[Requirement] The required result is the number of lines below that hold the word "thumbnailData", stated without anything else.

[The records]
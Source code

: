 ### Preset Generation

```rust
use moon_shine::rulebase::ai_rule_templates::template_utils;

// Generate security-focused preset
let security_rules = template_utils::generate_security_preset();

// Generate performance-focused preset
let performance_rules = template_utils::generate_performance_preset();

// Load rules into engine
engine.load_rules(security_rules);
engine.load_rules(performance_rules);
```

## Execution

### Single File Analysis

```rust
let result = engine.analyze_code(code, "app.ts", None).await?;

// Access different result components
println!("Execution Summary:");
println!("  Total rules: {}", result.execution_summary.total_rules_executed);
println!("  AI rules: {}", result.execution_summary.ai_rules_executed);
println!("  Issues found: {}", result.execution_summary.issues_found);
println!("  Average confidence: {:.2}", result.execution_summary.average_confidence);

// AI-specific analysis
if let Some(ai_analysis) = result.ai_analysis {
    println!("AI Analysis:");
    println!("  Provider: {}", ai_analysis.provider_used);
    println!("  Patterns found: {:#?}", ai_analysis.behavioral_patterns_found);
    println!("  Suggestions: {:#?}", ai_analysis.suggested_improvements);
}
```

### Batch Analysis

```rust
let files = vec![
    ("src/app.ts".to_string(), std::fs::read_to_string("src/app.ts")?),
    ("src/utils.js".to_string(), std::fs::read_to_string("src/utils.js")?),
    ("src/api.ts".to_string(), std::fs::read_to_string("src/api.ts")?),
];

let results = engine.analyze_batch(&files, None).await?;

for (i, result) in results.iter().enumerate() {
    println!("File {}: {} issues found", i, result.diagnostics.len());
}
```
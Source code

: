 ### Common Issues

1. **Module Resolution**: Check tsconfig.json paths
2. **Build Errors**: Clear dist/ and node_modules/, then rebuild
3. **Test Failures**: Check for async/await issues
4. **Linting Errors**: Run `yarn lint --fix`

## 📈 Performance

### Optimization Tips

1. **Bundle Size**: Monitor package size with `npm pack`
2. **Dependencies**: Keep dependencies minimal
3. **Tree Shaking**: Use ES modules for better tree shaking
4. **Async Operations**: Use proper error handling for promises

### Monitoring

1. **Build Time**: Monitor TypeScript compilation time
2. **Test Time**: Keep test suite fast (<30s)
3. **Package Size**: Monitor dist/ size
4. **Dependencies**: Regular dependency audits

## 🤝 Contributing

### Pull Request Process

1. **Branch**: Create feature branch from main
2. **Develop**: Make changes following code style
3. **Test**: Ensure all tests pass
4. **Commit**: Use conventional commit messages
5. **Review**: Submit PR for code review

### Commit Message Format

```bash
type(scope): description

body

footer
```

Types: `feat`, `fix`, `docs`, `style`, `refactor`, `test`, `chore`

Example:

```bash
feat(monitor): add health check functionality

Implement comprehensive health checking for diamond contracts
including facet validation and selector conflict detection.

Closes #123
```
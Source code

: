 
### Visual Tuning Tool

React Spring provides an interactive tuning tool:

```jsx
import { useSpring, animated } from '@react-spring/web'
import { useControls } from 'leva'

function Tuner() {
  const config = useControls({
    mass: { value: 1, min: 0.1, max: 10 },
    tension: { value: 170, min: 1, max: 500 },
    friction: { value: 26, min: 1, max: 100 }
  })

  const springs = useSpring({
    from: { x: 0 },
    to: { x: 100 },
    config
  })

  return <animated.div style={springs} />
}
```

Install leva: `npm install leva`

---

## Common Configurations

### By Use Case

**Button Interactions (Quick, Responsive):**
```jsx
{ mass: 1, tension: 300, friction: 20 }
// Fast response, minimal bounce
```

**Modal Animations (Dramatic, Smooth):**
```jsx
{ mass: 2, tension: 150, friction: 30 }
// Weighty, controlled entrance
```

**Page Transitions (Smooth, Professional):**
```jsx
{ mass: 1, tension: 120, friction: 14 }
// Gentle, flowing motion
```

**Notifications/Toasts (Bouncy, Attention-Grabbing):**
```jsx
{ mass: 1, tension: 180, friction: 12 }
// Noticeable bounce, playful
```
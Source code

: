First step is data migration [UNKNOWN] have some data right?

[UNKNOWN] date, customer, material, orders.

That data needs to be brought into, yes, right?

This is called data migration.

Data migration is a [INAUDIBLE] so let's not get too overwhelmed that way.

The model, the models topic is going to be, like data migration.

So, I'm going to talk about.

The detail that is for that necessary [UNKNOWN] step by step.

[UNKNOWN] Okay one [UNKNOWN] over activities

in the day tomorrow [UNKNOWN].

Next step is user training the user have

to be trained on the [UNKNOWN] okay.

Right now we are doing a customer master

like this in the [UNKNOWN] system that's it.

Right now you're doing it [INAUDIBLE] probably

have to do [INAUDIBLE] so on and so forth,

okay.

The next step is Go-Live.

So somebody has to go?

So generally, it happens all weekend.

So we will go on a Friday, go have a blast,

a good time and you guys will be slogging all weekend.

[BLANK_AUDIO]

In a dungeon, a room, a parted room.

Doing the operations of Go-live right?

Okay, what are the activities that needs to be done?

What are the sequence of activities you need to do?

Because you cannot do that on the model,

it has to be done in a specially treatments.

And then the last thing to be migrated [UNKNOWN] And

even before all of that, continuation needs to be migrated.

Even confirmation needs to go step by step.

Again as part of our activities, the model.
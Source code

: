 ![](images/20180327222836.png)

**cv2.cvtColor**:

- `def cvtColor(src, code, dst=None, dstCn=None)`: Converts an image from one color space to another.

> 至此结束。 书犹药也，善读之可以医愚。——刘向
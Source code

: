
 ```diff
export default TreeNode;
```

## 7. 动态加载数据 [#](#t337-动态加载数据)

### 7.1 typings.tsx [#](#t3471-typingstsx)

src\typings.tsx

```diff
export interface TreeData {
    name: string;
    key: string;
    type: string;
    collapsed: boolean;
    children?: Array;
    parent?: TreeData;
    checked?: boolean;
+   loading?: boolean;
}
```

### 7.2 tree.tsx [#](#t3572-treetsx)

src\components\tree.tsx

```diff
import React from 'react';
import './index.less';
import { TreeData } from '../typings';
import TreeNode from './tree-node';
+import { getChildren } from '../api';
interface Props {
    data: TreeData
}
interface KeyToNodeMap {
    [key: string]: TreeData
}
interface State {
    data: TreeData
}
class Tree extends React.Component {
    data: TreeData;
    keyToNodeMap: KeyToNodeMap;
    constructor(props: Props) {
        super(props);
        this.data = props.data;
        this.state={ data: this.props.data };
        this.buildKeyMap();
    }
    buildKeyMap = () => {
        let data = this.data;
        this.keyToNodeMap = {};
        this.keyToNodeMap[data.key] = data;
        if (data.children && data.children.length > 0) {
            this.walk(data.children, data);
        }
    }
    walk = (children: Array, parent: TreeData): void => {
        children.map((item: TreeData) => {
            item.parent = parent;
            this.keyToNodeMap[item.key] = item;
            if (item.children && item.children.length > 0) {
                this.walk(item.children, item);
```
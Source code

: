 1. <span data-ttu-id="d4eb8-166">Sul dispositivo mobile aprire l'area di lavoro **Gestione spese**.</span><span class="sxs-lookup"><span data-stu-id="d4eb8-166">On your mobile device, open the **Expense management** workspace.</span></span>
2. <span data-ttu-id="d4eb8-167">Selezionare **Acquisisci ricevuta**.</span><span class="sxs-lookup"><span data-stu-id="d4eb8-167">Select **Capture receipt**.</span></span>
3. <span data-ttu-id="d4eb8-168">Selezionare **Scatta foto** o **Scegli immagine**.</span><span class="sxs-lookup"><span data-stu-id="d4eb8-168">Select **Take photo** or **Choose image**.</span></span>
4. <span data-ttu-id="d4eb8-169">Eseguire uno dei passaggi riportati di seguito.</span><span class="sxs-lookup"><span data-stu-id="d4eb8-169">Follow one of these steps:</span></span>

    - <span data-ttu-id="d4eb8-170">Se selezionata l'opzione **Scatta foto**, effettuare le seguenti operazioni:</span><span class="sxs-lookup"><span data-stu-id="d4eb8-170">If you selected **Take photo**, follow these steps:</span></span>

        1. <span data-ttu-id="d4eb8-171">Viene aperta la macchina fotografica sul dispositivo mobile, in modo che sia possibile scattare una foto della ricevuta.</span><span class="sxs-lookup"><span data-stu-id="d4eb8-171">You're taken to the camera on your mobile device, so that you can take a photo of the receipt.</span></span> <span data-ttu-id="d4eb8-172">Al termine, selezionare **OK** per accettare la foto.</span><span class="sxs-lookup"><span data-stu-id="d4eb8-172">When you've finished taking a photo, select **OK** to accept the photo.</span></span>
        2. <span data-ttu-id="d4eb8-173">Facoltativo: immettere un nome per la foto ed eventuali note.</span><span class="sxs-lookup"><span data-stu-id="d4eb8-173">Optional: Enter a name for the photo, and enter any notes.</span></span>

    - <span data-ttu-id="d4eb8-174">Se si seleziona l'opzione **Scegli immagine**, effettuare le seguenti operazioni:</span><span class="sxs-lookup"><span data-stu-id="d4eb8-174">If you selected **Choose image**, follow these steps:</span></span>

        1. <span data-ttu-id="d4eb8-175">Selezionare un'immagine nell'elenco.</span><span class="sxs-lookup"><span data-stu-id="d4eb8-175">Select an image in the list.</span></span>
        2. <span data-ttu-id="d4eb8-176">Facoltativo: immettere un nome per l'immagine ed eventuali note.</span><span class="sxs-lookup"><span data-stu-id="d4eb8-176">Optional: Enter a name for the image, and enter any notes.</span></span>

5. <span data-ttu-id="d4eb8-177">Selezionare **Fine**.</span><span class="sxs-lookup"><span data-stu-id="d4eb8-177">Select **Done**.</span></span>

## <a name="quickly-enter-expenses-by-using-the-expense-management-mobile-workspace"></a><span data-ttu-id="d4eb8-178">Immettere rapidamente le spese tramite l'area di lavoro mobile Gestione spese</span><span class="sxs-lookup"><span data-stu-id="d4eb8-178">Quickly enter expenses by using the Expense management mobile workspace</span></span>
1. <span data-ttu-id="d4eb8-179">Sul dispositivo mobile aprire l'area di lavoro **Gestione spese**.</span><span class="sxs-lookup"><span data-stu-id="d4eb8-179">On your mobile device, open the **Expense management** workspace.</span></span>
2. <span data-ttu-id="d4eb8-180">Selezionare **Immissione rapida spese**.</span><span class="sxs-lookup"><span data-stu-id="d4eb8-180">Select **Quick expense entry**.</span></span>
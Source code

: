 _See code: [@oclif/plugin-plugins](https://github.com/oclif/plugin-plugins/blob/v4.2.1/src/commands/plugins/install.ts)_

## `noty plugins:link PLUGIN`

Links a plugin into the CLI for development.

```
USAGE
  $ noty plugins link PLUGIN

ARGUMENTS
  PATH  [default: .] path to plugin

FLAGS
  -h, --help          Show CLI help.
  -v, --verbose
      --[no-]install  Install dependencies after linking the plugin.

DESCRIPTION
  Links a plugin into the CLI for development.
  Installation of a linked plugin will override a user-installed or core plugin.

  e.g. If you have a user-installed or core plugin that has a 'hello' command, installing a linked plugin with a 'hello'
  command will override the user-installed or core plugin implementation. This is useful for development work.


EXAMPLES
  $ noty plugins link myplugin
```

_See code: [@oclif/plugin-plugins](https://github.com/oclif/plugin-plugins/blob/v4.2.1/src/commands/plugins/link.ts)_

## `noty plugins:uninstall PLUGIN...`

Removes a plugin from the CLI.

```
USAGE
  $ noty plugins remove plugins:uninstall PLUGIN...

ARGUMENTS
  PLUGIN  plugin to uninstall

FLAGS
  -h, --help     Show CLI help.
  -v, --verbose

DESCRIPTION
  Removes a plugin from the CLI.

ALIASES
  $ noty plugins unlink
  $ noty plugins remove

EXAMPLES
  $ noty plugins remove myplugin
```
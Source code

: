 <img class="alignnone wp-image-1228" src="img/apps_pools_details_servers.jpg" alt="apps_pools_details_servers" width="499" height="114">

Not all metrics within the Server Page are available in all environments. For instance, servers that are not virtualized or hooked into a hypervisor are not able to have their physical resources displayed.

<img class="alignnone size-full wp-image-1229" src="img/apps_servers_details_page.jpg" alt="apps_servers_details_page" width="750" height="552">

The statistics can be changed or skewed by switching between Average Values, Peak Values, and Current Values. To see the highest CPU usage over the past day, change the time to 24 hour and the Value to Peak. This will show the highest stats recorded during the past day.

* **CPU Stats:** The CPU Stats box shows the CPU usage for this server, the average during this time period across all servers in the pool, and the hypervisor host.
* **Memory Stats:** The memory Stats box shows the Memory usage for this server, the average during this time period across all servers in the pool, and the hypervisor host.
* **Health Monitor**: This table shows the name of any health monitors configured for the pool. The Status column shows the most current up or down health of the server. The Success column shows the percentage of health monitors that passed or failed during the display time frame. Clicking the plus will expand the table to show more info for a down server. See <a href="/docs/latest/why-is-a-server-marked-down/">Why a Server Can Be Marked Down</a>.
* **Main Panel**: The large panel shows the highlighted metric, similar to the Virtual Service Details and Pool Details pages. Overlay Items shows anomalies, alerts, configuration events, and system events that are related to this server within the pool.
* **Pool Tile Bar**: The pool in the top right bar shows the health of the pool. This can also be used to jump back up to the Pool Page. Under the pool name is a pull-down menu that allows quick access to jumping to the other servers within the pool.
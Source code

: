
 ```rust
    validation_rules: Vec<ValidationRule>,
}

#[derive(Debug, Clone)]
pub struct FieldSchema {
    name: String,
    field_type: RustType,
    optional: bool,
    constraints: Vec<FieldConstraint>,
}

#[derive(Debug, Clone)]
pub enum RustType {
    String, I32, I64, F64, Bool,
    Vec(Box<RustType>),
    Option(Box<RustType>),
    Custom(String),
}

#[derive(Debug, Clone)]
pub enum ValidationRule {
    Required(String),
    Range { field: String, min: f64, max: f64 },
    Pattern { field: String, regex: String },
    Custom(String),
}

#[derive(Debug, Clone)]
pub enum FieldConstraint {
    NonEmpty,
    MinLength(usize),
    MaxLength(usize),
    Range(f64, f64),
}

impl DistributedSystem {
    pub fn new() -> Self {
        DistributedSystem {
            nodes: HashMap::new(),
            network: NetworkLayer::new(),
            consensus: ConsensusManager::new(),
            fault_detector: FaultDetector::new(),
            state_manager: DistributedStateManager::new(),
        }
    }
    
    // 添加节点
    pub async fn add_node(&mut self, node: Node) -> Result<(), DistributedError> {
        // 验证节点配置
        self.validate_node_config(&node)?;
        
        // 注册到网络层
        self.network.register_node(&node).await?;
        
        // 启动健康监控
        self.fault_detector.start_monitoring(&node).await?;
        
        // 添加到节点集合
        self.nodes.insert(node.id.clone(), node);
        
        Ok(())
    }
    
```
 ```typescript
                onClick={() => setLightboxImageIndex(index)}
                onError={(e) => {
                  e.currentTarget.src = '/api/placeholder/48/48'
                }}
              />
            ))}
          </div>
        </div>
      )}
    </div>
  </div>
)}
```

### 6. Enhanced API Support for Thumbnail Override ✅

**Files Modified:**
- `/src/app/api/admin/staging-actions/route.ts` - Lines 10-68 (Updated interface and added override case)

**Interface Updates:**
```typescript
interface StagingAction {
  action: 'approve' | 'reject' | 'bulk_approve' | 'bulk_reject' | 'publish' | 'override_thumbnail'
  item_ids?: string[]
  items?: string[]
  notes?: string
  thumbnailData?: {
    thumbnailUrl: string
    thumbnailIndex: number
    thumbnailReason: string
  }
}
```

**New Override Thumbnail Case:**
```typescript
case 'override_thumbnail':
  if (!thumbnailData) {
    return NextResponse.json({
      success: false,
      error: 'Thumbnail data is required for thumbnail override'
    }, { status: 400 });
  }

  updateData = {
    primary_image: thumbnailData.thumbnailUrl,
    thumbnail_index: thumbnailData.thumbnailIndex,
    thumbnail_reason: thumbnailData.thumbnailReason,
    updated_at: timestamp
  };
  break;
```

[Reply] 5